BEGIN SOURCE MATERIAL

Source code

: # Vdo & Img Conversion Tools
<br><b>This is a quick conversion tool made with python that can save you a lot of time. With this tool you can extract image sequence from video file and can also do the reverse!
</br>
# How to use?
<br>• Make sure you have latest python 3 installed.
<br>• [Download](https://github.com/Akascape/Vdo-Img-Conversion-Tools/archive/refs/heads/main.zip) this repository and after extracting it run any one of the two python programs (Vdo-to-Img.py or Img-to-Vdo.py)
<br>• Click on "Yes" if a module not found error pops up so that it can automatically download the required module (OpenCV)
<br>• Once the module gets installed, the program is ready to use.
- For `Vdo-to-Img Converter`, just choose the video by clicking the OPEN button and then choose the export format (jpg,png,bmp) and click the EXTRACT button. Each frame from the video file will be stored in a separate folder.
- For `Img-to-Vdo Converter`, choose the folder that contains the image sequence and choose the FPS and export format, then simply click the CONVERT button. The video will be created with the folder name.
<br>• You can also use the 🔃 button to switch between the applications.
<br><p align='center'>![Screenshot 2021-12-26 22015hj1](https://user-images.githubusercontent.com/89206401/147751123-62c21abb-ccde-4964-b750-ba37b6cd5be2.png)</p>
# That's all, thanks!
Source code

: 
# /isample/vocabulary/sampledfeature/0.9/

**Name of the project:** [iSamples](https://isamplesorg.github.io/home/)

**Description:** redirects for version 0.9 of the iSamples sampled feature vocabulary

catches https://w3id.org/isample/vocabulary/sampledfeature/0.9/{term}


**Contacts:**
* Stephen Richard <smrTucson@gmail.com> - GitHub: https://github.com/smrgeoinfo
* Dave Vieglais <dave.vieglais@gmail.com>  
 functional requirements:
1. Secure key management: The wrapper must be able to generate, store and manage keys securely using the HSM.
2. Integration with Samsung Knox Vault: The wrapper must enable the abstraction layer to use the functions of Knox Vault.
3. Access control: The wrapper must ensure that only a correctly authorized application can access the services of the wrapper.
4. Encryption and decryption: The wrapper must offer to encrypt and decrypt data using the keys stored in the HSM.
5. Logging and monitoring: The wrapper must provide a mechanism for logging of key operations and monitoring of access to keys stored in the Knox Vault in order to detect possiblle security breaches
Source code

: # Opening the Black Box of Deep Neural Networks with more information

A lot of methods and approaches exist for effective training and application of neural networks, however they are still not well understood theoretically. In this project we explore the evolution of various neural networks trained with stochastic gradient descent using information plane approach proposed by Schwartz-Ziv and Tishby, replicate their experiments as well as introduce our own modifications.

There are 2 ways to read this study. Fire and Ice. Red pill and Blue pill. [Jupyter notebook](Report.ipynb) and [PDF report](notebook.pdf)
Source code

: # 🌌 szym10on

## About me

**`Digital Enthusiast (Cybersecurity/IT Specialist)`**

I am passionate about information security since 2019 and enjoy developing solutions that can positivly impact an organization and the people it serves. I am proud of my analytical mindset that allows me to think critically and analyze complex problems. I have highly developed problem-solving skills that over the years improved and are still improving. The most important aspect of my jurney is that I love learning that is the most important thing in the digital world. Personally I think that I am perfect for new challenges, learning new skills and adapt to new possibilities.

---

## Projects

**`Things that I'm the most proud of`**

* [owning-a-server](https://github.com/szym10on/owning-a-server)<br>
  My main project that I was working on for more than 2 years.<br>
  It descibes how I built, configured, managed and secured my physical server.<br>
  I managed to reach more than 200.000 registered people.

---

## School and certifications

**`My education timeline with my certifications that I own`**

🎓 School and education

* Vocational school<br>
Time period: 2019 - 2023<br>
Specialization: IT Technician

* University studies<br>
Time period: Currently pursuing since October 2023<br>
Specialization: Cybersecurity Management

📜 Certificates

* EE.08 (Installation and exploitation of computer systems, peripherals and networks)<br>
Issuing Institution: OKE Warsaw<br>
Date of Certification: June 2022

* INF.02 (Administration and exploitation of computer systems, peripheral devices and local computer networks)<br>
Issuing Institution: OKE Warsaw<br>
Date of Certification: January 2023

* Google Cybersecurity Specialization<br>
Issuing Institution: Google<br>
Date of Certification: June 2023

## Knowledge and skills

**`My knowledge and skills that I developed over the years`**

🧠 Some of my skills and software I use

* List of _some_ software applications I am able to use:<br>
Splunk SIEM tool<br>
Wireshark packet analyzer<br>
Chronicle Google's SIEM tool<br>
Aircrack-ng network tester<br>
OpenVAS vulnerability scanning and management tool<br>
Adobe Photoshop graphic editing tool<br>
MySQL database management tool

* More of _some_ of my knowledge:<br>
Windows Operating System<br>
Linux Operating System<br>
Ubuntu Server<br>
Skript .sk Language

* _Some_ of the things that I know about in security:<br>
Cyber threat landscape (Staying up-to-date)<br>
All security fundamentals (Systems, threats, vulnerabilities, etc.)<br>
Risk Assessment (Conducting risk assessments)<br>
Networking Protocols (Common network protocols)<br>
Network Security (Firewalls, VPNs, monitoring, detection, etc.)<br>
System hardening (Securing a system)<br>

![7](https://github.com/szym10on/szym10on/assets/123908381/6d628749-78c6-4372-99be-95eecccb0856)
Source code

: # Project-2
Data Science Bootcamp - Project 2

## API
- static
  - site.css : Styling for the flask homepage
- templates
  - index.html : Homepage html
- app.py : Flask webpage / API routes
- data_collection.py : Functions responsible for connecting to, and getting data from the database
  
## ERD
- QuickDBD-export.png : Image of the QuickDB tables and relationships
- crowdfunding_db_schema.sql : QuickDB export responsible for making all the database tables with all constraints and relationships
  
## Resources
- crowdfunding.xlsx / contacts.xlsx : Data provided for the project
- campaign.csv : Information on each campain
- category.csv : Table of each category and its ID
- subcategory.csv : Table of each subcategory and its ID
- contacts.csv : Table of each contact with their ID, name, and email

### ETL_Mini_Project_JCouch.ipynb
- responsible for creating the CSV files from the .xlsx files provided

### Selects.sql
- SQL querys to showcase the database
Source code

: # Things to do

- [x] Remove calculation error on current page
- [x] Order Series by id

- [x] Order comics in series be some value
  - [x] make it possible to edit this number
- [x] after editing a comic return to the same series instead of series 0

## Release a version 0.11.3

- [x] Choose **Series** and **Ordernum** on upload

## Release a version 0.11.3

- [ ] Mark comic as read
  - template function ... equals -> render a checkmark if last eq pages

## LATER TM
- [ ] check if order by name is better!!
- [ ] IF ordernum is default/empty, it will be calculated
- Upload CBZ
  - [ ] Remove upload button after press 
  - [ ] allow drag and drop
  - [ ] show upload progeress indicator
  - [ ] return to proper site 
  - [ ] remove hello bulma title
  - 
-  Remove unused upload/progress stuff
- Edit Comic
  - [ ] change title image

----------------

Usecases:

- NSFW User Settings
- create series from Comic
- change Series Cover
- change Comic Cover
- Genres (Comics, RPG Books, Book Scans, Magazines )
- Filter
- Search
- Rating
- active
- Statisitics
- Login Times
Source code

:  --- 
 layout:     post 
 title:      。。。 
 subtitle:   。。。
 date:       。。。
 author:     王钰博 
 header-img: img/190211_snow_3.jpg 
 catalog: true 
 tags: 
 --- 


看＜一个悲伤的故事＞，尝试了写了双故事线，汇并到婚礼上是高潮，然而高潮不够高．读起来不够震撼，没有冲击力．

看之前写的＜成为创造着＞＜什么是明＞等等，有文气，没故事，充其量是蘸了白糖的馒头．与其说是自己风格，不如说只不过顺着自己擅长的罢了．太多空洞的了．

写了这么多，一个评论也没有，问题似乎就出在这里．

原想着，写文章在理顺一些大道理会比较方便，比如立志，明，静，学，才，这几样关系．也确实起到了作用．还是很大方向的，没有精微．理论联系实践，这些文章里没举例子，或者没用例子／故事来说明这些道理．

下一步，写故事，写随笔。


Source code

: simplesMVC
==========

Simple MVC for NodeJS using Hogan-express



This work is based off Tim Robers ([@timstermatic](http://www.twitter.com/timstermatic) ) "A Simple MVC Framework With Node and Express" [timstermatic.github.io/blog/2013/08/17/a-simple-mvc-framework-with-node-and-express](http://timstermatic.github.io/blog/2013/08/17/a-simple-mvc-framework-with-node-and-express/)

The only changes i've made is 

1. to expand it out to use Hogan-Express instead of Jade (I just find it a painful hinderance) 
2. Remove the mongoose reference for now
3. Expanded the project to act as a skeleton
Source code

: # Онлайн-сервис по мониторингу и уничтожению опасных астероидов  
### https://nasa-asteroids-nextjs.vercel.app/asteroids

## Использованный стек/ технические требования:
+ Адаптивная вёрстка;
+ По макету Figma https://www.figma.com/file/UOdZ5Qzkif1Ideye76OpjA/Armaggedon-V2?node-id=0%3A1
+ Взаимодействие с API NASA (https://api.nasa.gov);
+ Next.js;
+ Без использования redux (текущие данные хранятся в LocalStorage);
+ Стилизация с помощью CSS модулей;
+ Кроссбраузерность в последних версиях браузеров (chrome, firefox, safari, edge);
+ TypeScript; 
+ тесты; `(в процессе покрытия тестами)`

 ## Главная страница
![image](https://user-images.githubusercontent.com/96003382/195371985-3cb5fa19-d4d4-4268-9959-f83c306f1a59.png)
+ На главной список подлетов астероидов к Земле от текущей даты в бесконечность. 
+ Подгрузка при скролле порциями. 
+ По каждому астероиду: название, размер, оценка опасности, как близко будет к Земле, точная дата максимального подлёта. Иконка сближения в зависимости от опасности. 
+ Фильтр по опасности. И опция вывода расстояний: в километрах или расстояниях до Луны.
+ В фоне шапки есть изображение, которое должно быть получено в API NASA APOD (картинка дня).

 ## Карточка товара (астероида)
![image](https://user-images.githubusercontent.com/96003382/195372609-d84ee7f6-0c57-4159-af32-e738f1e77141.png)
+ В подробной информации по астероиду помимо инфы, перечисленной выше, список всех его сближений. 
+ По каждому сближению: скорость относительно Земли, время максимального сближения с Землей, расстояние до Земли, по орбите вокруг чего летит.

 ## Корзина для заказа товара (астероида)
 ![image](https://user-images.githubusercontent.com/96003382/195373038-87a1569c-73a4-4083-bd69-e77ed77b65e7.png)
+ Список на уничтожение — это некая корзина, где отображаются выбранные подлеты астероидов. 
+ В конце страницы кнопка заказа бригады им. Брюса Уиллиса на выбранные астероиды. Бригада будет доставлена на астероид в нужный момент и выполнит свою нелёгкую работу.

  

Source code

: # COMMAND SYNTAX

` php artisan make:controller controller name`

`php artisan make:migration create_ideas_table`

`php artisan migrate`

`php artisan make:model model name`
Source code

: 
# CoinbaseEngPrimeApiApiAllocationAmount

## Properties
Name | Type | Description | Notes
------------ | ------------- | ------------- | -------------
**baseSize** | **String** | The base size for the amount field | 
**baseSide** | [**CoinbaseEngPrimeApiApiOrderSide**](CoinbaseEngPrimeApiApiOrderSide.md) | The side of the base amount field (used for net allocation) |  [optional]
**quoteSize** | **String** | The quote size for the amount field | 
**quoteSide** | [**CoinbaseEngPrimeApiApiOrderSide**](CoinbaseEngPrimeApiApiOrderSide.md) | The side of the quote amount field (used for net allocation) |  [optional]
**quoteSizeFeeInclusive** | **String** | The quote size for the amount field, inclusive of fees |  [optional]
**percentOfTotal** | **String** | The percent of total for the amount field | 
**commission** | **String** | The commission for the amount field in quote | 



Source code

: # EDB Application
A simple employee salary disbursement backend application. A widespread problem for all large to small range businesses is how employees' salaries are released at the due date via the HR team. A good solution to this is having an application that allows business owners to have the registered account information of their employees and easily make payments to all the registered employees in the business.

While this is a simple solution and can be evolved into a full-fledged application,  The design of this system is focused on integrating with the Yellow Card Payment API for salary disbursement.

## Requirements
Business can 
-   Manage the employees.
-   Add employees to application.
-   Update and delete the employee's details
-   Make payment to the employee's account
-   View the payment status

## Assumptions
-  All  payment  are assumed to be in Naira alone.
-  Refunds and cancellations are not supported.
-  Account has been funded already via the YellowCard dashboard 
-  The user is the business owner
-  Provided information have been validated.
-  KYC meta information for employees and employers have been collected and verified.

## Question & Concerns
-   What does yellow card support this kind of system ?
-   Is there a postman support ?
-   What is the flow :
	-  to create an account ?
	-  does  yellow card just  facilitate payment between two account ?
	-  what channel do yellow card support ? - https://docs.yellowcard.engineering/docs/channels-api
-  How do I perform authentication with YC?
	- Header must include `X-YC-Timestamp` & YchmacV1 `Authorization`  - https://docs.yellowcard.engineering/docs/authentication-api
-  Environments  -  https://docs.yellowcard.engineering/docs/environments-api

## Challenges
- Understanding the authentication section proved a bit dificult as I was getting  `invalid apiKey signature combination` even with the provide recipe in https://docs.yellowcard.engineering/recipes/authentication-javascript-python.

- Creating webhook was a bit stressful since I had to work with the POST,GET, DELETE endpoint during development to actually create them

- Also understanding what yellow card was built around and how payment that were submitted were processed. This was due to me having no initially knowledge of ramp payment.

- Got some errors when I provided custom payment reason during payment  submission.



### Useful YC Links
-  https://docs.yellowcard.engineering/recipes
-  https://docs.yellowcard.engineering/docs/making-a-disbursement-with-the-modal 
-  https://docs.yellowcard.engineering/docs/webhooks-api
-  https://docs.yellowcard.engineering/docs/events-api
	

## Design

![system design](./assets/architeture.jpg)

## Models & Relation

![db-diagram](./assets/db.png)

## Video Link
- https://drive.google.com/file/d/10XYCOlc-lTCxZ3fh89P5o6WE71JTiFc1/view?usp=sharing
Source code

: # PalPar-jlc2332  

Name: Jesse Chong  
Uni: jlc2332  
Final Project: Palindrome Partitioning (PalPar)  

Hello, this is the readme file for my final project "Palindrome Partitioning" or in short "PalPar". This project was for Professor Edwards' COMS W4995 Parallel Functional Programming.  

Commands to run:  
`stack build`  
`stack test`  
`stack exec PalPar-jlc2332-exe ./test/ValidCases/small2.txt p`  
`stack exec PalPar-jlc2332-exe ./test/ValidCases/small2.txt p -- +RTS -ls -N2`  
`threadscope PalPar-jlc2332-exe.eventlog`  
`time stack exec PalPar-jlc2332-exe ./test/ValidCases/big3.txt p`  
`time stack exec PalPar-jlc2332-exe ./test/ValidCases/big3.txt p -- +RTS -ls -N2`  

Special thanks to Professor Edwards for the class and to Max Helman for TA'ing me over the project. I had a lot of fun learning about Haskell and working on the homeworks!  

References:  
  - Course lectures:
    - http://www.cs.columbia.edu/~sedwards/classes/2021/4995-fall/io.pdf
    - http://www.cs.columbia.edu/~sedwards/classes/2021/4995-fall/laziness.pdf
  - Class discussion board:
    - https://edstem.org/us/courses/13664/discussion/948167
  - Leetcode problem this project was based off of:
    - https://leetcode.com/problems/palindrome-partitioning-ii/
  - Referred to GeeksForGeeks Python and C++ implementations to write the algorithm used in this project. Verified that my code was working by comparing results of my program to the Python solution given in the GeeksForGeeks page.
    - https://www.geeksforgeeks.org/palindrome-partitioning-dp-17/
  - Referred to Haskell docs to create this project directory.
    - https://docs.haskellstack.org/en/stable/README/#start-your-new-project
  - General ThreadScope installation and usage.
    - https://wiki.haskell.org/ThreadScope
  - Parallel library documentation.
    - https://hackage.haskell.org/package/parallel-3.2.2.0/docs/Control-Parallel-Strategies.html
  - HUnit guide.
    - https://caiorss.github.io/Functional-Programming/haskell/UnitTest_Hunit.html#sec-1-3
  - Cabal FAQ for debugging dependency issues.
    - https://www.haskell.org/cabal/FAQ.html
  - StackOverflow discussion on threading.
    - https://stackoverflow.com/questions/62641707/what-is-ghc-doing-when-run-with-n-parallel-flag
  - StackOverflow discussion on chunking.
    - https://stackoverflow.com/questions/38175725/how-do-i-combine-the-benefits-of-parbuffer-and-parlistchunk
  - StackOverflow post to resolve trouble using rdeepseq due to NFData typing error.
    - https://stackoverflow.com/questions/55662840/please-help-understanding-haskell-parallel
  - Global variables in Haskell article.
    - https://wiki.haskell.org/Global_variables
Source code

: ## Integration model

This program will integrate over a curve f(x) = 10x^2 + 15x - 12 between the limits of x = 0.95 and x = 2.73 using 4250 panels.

END SOURCE MATERIAL

▸ WORK ORDER
Above are some records; copy exactly the lines from the one with "## Projects" through the one with "## School and certifications", both included, and no others.

▸ RESPONSE FOR THIS EXERCISE
## Projects

**`Things that I'm the most proud of`**

* [owning-a-server](https://github.com/szym10on/owning-a-server)<br>
  My main project that I was working on for more than 2 years.<br>
  It descibes how I built, configured, managed and secured my physical server.<br>
  I managed to reach more than 200.000 registered people.

---

## School and certifications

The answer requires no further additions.